Waren jullie eigenlijk vrienden? Of gewoon twee jonge kerels met toevallig hetzelfde doel om te ontsnappen?

Weismann: “We waren geen vrienden. We hebben elkaar kort voor de ontsnapping voor het eerst ontmoet. Ik zat in barak 7 en hij in barak 11. We kenden elkaar niet. Toen we eenmaal vrij waren, zijn we elkaar snel uit het oog verloren. Hij zou verhuizen naar een tante die in Amerika woonde. Ik hoorde niets meer van hem en dacht dat hij onderweg ergens gesneuveld was. Zijn lot kon me ook niet schelen. Ik zat toen vast in mijn eigen tunnel. Ik probeerde te verwerken wat er mijn familie was gebeurd. Na wat moeilijke tienerjaren trouwde ik en kreeg kinderen. Ik had mijn eigen leven en mijn eigen nachtmerries. Pas drieëntwintig jaar na onze ontsnapping vernam ik dat hij nog leefde en in de Verenigde Staten woonde. Toen ben ik hem gaan opzoeken. In heel ons leven hebben we zeven dagen samen doorgebracht. Dat is alles. Maar in die zeven dagen hebben we meer meegemaakt dan andere mensen in zeventig jaar.”
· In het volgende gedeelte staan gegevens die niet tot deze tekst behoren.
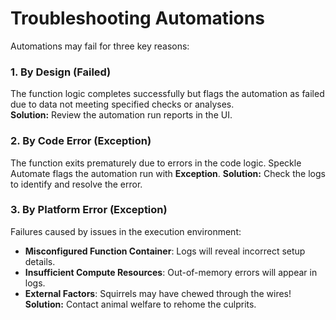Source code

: # Troubleshooting Automations  

Automations may fail for three key reasons:

### 1. By Design  (**Failed**)
The function logic completes successfully but flags the automation as failed due to data not meeting specified checks or analyses.  
**Solution:** Review the automation run reports in the UI.

### 2. By Code Error  (**Exception**)
The function exits prematurely due to errors in the code logic. Speckle Automate flags the automation run with **Exception**. 
**Solution:** Check the logs to identify and resolve the error.

### 3. By Platform Error  (**Exception**)
Failures caused by issues in the execution environment:  
- **Misconfigured Function Container**: Logs will reveal incorrect setup details.  
- **Insufficient Compute Resources**: Out-of-memory errors will appear in logs.  
- **External Factors**: Squirrels may have chewed through the wires!  
  **Solution:** Contact animal welfare to rehome the culprits.
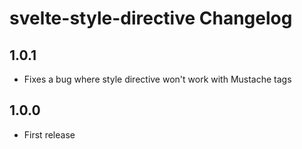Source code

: # svelte-style-directive Changelog

## 1.0.1
* Fixes a bug where style directive won't work with Mustache tags

## 1.0.0

* First release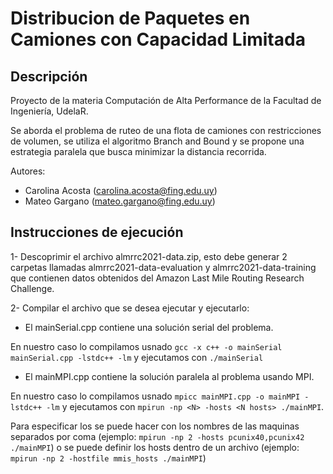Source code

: # Distribucion de Paquetes en Camiones con Capacidad Limitada

## Descripción
Proyecto de la materia Computación de Alta Performance de la Facultad de Ingeniería, UdelaR.

Se aborda el problema de ruteo de una flota de camiones con restricciones de volumen, se utiliza el algoritmo Branch and Bound y se propone una estrategia paralela que busca minimizar la distancia recorrida.

Autores: 
- Carolina Acosta (carolina.acosta@fing.edu.uy)
- Mateo Gargano (mateo.gargano@fing.edu.uy)

## Instrucciones de ejecución
1- Descoprimir el archivo almrrc2021-data.zip, esto debe generar 2 carpetas llamadas almrrc2021-data-evaluation y almrrc2021-data-training que contienen datos obtenidos del Amazon Last Mile Routing Research Challenge.

2- Compilar el archivo que se desea ejecutar y ejecutarlo: 
 - El mainSerial.cpp contiene una solución serial del problema.

 En nuestro caso lo compilamos usnado `gcc -x c++ -o mainSerial mainSerial.cpp -lstdc++ -lm`
 y ejecutamos con `./mainSerial`
 - El mainMPI.cpp contiene la solución paralela al problema usando MPI.

 En nuestro caso lo compilamos usnado `mpicc mainMPI.cpp -o mainMPI -lstdc++ -lm`
 y ejecutamos con `mpirun -np <N> -hosts <N hosts> ./mainMPI`.

 Para especificar los <N hosts> se puede hacer con los nombres de las maquinas separados por coma (ejemplo: `mpirun -np 2 -hosts pcunix40,pcunix42 ./mainMPI`) o se puede definir los hosts dentro de un archivo (ejemplo: `mpirun -np 2 -hostfile mmis_hosts ./mainMPI`)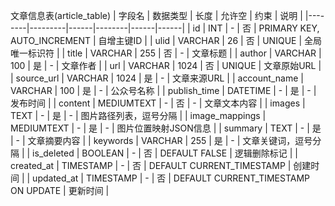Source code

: 文章信息表(article_table)
| 字段名 | 数据类型 | 长度 | 允许空 | 约束 | 说明 |
|--------|---------|------|--------|------|------|
| id | INT | - | 否 | PRIMARY KEY, AUTO_INCREMENT | 自增主键ID |
| ulid | VARCHAR | 26 | 否 | UNIQUE | 全局唯一标识符 |
| title | VARCHAR | 255 | 否 | - | 文章标题 |
| author | VARCHAR | 100 | 是 | - | 文章作者 |
| url | VARCHAR | 1024 | 否 | UNIQUE | 文章原始URL |
| source_url | VARCHAR | 1024 | 是 | - | 文章来源URL |
| account_name | VARCHAR | 100 | 是 | - | 公众号名称 |
| publish_time | DATETIME | - | 是 | - | 发布时间 |
| content | MEDIUMTEXT | - | 否 | - | 文章文本内容 |
| images | TEXT | - | 是 | - | 图片路径列表，逗号分隔 |
| image_mappings | MEDIUMTEXT | - | 是 | - | 图片位置映射JSON信息 |
| summary | TEXT | - | 是 | - | 文章摘要内容 |
| keywords | VARCHAR | 255 | 是 | - | 文章关键词，逗号分隔 |
| is_deleted | BOOLEAN | - | 否 | DEFAULT FALSE | 逻辑删除标记 |
| created_at | TIMESTAMP | - | 否 | DEFAULT CURRENT_TIMESTAMP | 创建时间 |
| updated_at | TIMESTAMP | - | 否 | DEFAULT CURRENT_TIMESTAMP ON UPDATE | 更新时间 |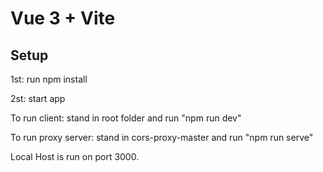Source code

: # Vue 3 + Vite

## Setup

1st: run npm install

2st: start app

To run client: stand in root folder and run "npm run dev"

To run proxy server: stand in cors-proxy-master and run "npm run serve"

Local Host is run on port 3000. 
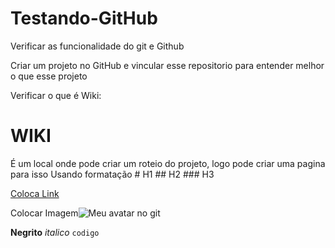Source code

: # Testando-GitHub
Verificar as funcionalidade do git e Github 

Criar um projeto no GitHub e vincular esse repositorio para entender melhor o que esse projeto

Verificar o que é Wiki:

# WIKI
É um local onde pode criar um roteio do projeto, logo pode criar uma pagina para isso
Usando formatação # H1 ## H2 ### H3

[Coloca Link](https://github.com/elielson71/Testando-GitHub) 

Colocar Imagem![Meu avatar no git](https://avatars.githubusercontent.com/u/31736507?s=400)

**Negrito**
 _italico_ 
`codigo`

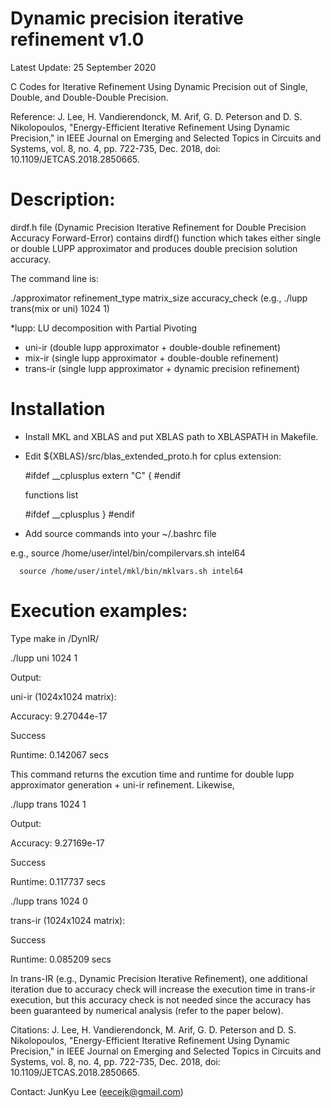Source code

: # Dynamic precision iterative refinement v1.0
Latest Update: 25 September 2020

C Codes for Iterative Refinement Using Dynamic Precision out of Single, Double, and Double-Double Precision.  

Reference: J. Lee, H. Vandierendonck, M. Arif, G. D. Peterson and D. S. Nikolopoulos, "Energy-Efficient Iterative Refinement Using Dynamic Precision," in IEEE Journal on Emerging and Selected Topics in Circuits and Systems, vol. 8, no. 4, pp. 722-735, Dec. 2018, doi: 10.1109/JETCAS.2018.2850665. 

# Description:
dirdf.h file (Dynamic Precision Iterative Refinement for Double Precision Accuracy Forward-Error) contains dirdf() function which takes either single or double LUPP approximator and produces double precision solution accuracy.

The command line is: 

./approximator refinement_type matrix_size accuracy_check (e.g., ./lupp trans(mix or uni) 1024 1)

*lupp: LU decomposition with Partial Pivoting
- uni-ir (double lupp approximator + double-double refinement)
- mix-ir (single lupp approximator + double-double refinement)
- trans-ir (single lupp approximator + dynamic precision refinement)

# Installation 
- Install MKL and XBLAS and put XBLAS path to XBLASPATH in Makefile.
- Edit ${XBLAS}/src/blas_extended_proto.h for cplus extension:

   #ifdef __cplusplus 
   extern "C" {
   #endif
     
     functions list

   #ifdef __cplusplus
   }
   #endif

- Add source commands into your ~/.bashrc file 

e.g., source /home/user/intel/bin/compilervars.sh intel64 
      
      source /home/user/intel/mkl/bin/mklvars.sh intel64

# Execution examples: 

Type make in /DynIR/

./lupp uni 1024 1

Output:
  
  uni-ir (1024x1024 matrix): 
  
  Accuracy: 9.27044e-17
  
  Success
  
  Runtime: 0.142067 secs

This command returns the excution time and runtime for double lupp approximator generation + uni-ir refinement.
Likewise,

./lupp trans 1024 1
  
Output:

  Accuracy: 9.27169e-17
  
  Success
  
  Runtime: 0.117737 secs

./lupp trans 1024 0
  
  trans-ir (1024x1024 matrix): 
  
  Success
  
  Runtime: 0.085209 secs


In trans-IR (e.g., Dynamic Precision Iterative Refinement), one additional iteration due to accuracy check will increase the execution time in trans-ir execution, but this accuracy check is not needed since the accuracy has been guaranteed by numerical analysis (refer to the paper below).

Citations: 
J. Lee, H. Vandierendonck, M. Arif, G. D. Peterson and D. S. Nikolopoulos, "Energy-Efficient Iterative Refinement Using Dynamic Precision," in IEEE Journal on Emerging and Selected Topics in Circuits and Systems, vol. 8, no. 4, pp. 722-735, Dec. 2018, doi: 10.1109/JETCAS.2018.2850665.

Contact: JunKyu Lee (eecejk@gmail.com)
Joseph Weismann en scenarist Arnaud Delalande.

 

Vandaag is er weer volop oorlog en is de verdraagzaamheid ver te zoeken. Roept u niet in de woestijn?

Weismann: “Je vraagt me dus of mijn werk nog zin heeft? Ken je de kolibriefilosofie van Pierre Rabhi? Nee? Wel, op een dag was er een enorme bosbrand. Alle dieren waren doodsbang en terneergeslagen. Ze keken hulpeloos toe. Alleen de kleine kolibrie ondernam actie en ging druppels water zoeken om op het vuur te gooien. Keer op keer, zo snel als hij kon. Na een tijdje zei het gordeldier: ‘Kolibrie, ben je soms gek geworden? Met jouw druppels water zal het vuur niet doven!’ En de kolibrie antwoordde: ‘Ik weet het, maar ik doe mijn deel.’ ‘Ik doe mijn deel.’ Dat is wat mij vooruithelpt. Wanneer iedereen zijn deel doet, geloof ik dat we het onaanvaardbare nooit meer moeten aanvaarden. Met mijn getuigenissen ben ik een kolibrie. Meneer Troch van uitgeverij Lauwert is een kolibrie. Jullie hier zijn allemaal kolibries. Sta gewoon niet langs de zijlijn. Ja, ik weet dat er oorlogen zijn in Oekraïne en Soedan. Zeker de situatie in Soedan raakt me diep. Het is er even erg als in de Tweede Wereldoorlog. (stilte) Dat alle oorlogen zo lang duren, is de fout van de UNO. Al die hoge piefen daar hebben mooie titels maar ze doen er niets mee. Ze zijn incapabel. De UNO moet altijd tussenkomen.”  

 

Waarin verschilt de strip met de film?

Weismann: “Ik dacht dat het een documentaire zou worden, maar het was een echte film. En daarvoor gelden blijkbaar andere wetten. Het moest een commercieel succes worden en geld opbrengen. Maar dat ging fors ten koste van de authenticiteit. Op een gegeven moment wou men dat ik er zelf in zou acteren en mezelf ging vertolken. Ik moest als mezelf iemand acteren wie ik niet was. Pff. Ik heb er enkel een cameo in gespeeld, net zoals Alfred Hitchcock. Na het uitkomen van die film heb ik het echte verhaal, mijn verhaal, in een roman laten schrijven. Alles wat daarin staat, is echt en bevat geen greintje fantasie. Meewerken aan de film was lastig, maar het boek schrijven was pas echt pijnlijk want elke detail kwam terug. De strip volgt heel strikt de roman, maar is veel gemakkelijker om te lezen. Ik vind het een prachtig medium voor de jongeren. Het is geen boek, geen getuigenis maar een echte geschiedenis geworden die nu heel toegankelijk wordt gepresenteerd. Dit verhaal mag niet vergeten worden. En dit lukt opvallend goed met de strip. Vandaag is het album ook vertaald is in het Nederlands. Er waren eerder al vertalingen in het Engels en Portugees. De Japanse en Hebreeuwse versie komen er normaliter ook aan.” 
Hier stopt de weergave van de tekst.